- _Prompt_:
Under this line are the records; write out word for word the part that begins at the line containing "Security (TLS) </span></li>" and ends at the line containing "Principle of least", and no more.

- _Exercise data_:

::::::::::

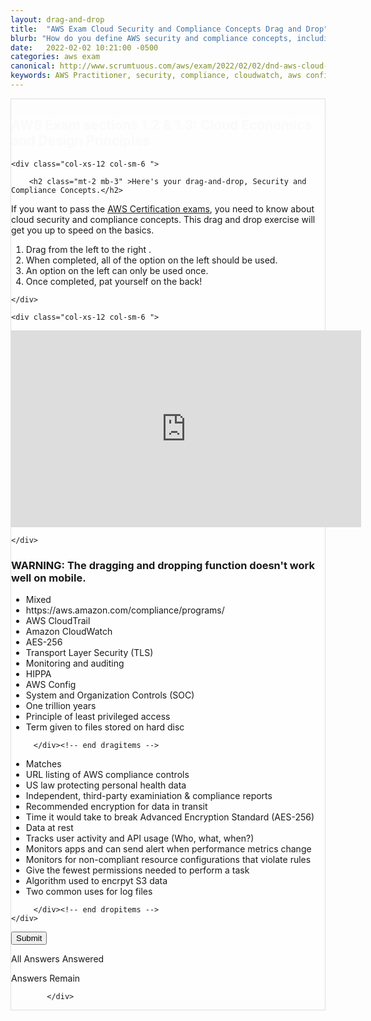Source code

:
 ```yaml
---
layout: drag-and-drop
title:  "AWS Exam Cloud Security and Compliance Concepts Drag and Drop"
blurb: "How do you define AWS security and compliance concepts, including the use of logs, CloudWatch, AWS Config and least privileged access? This drag and drop exercise will help you pass related AWS exam questions."
date:   2022-02-02 10:21:00 -0500
categories: aws exam
canonical: http://www.scrumtuous.com/aws/exam/2022/02/02/dnd-aws-cloud-security-compliance-aes-socs-hippa.html
keywords: AWS Practitioner, security, compliance, cloudwatch, aws config, cloudtrail, least privileged
---
```

	
			
<div style="border: 1px solid #DEDEDE;" class="main col col-12 col-sm-12  col-md-12 col-lg-12 order-1 order-sm-1 order-lg-1 mb-3 mt-3">


<div class="quiz-wrapper mt-3 mb-3" style="background: #FEFEFE;">
<h2 style="color:#FAFAFA"><span class="section-title" >AWS Exam sections 1.2 & 1.3: Cloud Economics and Design Principles</span></h2>




<div class="row mt-3 mb-3">

	<div class="col-xs-12 col-sm-6 ">

		<h2 class="mt-2 mb-3" >Here's your drag-and-drop, Security and Compliance Concepts.</h2>
<p class="mb-3 bt-4">If you want to pass the <a href="https://aws.amazon.com/certification/">AWS Certification exams</a>, you need to know about cloud security and compliance concepts. This drag and drop exercise will get you up to speed on the basics.</p>
		<ol class="section-ol">
		<li class="section-li"><i class="lni lni-checkmark"></i>Drag from the left to the right .</li>
		<li class="section-li"><i class="lni lni-checkmark"></i>When completed, all of the option on the left should be used.</li>
		<li class="section-li"><i class="lni lni-checkmark"></i>An option on the left can only be used once.</li>
		<li class="section-li"><i class="lni lni-checkmark"></i>Once completed, pat yourself on the back!</li>	
		</ol>	

	</div>

	<div class="col-xs-12 col-sm-6 ">

		
<div class="embed-responsive embed-responsive-16by9">
<iframe width="560" height="315" src="https://www.youtube.com/embed/Mn82dKTb_Qw" frameborder="0" allow="accelerometer; autoplay; clipboard-write; encrypted-media; gyroscope; picture-in-picture" allowfullscreen=""></iframe>
</div>		
		
		
		
		
		
	</div>


</div>




<h3>WARNING: The dragging and dropping function doesn't work well on mobile.</h3>
    <div class="row mt-3 mb-3">
	

<div class="col-xs-12 col-sm-6  dragitems">
		 
<div class="unsorted w-100">
	 
<ul class="options w-100 p-3">

<li class="title title-scrambled">Mixed</li>

<li class="option" data-target="1"><span class="option-data"> https://aws.amazon.com/compliance/programs/ </span></li>
<li class="option" data-target="7"><span class="option-data"> AWS CloudTrail </span></li>
<li class="option" data-target="8"><span class="option-data"> Amazon CloudWatch </span></li>
<li class="option" data-target="11"><span class="option-data"> AES-256 </span></li>
<li class="option" data-target="4"><span class="option-data"> Transport Layer Security (TLS) </span></li>
<li class="option" data-target="12"><span class="option-data"> Monitoring and auditing </span></li>
<li class="option" data-target="2"><span class="option-data"> HIPPA </span></li>
<li class="option" data-target="9"><span class="option-data"> AWS Config </span></li>
<li class="option" data-target="3"><span class="option-data"> System and Organization Controls (SOC) </span></li>
<li class="option" data-target="5"><span class="option-data"> One trillion years </span></li>
<li class="option" data-target="10"><span class="option-data"> Principle of least privileged access  </span></li>
<li class="option" data-target="6"><span class="option-data"> Term given to files stored on hard disc </span></li>


</ul>
</div>		 
		 
		 </div><!-- end dragitems -->

<div class="col-xs-12 col-sm-6  border-solid border-green dropitems">
		 
<div class="answers w-100">
  

<ul class="options w-100 p-3">
<li class="title title-sorted">Matches</li>


<li class="sink"><span class="target w-100 ui-droppable" data-accept="1"> URL listing of AWS compliance controls </span></li>
<li class="sink"><span class="target w-100 ui-droppable" data-accept="2"> US law protecting personal health data </span></li>
<li class="sink"><span class="target w-100 ui-droppable" data-accept="3"> Independent, third-party examiniation & compliance reports </span></li>
<li class="sink"><span class="target w-100 ui-droppable" data-accept="4"> Recommended encryption for data in transit </span></li>
<li class="sink"><span class="target w-100 ui-droppable" data-accept="5"> Time it would take to break Advanced Encryption Standard (AES-256) </span></li>
<li class="sink"><span class="target w-100 ui-droppable" data-accept="6"> Data at rest </span></li>
<li class="sink"><span class="target w-100 ui-droppable" data-accept="7">  Tracks user activity and API usage (Who, what, when?) </span></li>
<li class="sink"><span class="target w-100 ui-droppable" data-accept="8">  Monitors apps and can send alert when performance metrics change</span></li>
<li class="sink"><span class="target w-100 ui-droppable" data-accept="9">  Monitors for non-compliant resource configurations that violate rules</span></li>
<li class="sink"><span class="target w-100 ui-droppable" data-accept="10"> Give the fewest permissions needed to perform a task</span></li>
<li class="sink"><span class="target w-100 ui-droppable" data-accept="11"> Algorithm used to encrpyt S3 data </span></li>
<li class="sink"><span class="target w-100 ui-droppable" data-accept="12"> Two common uses for log files </span></li>


</ul>

</div>
		 
		 </div><!-- end dropitems -->
    </div>	
	
	
	


 <button type="submit" value="submit">Submit</button>
 <div class="lightbox-bg"></div>
 <div class="status confirm">
   <p>All Answers Answered</p>
 </div>
 <div class="status deny">
   <p>Answers Remain</p>
 </div>
</div>






            </div>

::::::::::

- _Response box_:
<li class="option" data-target="4"><span class="option-data"> Transport Layer Security (TLS) </span></li>
<li class="option" data-target="12"><span class="option-data"> Monitoring and auditing </span></li>
<li class="option" data-target="2"><span class="option-data"> HIPPA </span></li>
<li class="option" data-target="9"><span class="option-data"> AWS Config </span></li>
<li class="option" data-target="3"><span class="option-data"> System and Organization Controls (SOC) </span></li>
<li class="option" data-target="5"><span class="option-data"> One trillion years </span></li>
<li class="option" data-target="10"><span class="option-data"> Principle of least privileged access  </span></li>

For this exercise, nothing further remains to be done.